Float equality? (was: [BUG] Float NaN's)

Wed Sep 15 03:22:25 UTC 2004

"Jarvis, Robert P. (Bob) (Contingent)" <bob.jarvis at timken.com> wrote:
	The best practice I'm aware of for handling equality
	calculations with Floats is avoid them completely.

I do wish that more people would read "What Every Computer Scientist
Should Know About Floating-Point Arithmetic".  There may be a mistake
or too in that title, but you'll certainly find the paper around on
the Web. and Sun used to make a habit of shipping it with their
compilers.  This is not directed at Robert Jarvis, but at his audience.

Floating-point equality tests are in fact perfectly well behaved
(in the absence of NaN, sigh).  More than that, when the operands
and result are integers in the range -(2**53 - 1) .. +(2**53-1)
held as IEEE 754 double precision numbers, addition, subtraction,
multiplication, remainder() -- hence also division via
rint((x - remainder(x,y))/y) -- and comparison are EXACT.

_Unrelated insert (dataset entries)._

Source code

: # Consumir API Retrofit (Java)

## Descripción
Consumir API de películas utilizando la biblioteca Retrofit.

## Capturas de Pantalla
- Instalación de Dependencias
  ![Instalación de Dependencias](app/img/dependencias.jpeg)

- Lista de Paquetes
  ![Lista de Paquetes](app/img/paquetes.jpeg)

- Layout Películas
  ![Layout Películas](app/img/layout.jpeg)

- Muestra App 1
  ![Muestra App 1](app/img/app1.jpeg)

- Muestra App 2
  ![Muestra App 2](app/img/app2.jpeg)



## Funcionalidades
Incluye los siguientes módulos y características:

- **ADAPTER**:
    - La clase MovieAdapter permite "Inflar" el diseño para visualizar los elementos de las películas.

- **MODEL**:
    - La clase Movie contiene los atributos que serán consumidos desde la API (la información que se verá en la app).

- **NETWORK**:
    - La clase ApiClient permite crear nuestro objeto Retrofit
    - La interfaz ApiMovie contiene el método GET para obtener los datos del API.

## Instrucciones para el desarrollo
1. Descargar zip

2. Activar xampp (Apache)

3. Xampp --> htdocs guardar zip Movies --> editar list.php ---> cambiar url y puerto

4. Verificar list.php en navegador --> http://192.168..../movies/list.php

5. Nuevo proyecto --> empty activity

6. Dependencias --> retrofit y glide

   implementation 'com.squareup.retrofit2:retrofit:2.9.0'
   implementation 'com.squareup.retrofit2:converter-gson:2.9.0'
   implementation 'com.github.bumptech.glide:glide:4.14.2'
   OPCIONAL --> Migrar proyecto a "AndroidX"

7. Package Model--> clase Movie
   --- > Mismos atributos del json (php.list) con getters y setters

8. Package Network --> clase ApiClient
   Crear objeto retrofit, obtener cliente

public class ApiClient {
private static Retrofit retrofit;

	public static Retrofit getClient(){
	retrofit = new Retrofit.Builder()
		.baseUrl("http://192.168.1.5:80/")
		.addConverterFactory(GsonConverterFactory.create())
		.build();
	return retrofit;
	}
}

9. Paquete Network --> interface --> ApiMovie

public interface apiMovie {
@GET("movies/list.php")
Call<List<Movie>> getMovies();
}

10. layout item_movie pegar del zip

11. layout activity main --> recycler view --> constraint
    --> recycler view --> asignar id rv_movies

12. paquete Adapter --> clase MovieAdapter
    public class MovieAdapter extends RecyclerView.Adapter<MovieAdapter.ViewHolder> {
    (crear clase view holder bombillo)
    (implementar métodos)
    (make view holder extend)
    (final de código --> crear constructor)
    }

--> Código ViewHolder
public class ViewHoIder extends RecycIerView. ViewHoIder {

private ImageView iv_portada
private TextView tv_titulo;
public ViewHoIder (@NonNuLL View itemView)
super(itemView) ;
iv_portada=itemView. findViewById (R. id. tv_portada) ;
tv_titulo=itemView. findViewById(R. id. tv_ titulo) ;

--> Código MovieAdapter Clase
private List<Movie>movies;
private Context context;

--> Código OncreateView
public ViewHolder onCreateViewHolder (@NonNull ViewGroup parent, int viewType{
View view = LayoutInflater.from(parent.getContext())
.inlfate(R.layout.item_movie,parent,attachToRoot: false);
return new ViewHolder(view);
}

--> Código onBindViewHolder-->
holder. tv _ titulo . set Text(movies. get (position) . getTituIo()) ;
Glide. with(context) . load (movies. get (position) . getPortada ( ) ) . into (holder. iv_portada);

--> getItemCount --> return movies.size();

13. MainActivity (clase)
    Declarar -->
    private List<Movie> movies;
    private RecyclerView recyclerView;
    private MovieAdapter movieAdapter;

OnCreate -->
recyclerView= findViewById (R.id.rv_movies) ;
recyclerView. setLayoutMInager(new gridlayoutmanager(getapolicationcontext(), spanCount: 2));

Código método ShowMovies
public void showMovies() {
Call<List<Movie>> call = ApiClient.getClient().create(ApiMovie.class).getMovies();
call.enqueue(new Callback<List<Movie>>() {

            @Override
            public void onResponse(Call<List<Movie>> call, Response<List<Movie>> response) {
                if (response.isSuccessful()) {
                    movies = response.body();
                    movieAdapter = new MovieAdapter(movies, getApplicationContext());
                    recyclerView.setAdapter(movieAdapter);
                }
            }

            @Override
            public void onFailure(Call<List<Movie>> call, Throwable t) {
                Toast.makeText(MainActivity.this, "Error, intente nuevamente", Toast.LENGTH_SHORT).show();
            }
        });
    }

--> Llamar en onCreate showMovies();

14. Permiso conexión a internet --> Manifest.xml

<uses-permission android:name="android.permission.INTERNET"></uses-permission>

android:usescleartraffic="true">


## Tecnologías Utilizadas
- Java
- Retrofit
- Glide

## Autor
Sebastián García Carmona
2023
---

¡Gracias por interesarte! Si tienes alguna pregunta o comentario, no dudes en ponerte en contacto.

If you want to test whether a number x is a positive infinity,
then x == Inf is the best way to do it.

There are plenty of examples where floating-point equality is exactly
the right thing to do.  Any blanket ban on floating point equality is
too strict.

The problem is not equality.  The problem is that floating-point
arithmetic is BINARY, not decimal, and it's APPROXIMATE, not exact.
It just plain doesn't do what people expect.  With the possible
exception of absolute value and unary minus, there is NO floating-point
operation which does what a naive user would expect.  And while IEEE
floating-point is bizarre, it isn't outright broken like many of the
hardware floating-point systems that preceded it.

What I'd really like to get my hands on is the decimal floating-point
arithmetic in the revised IEEE standard.  *That's* the arithmetic you
want for a spreadsheet.  That's the arithmetic you want if people are
not to be tripped up by base 2 -vs- base 10.  In fact you *can* get
your hands on a software implementation if you know where to look, but
wouldn't it be nice to have it going at full hardware speed?

	You should
	establish what you consider to be an acceptable epsilon value
	based on your understanding of your data and use it as follows:

It's not just your data you have to understand; more generally it is
your algorithm.  Anyone who understands them well enough to choose a
good epsilon already knows how to do the fuzzy comparisons.

		maxEpsilon = 0.000001.
			.
			.
			.
		(f1 - f2) abs < maxEpsilon
			ifTrue: ["f1 and f2 are approximately equal"]
			ifFalse: ["f1 and f2 are not approximately equal"]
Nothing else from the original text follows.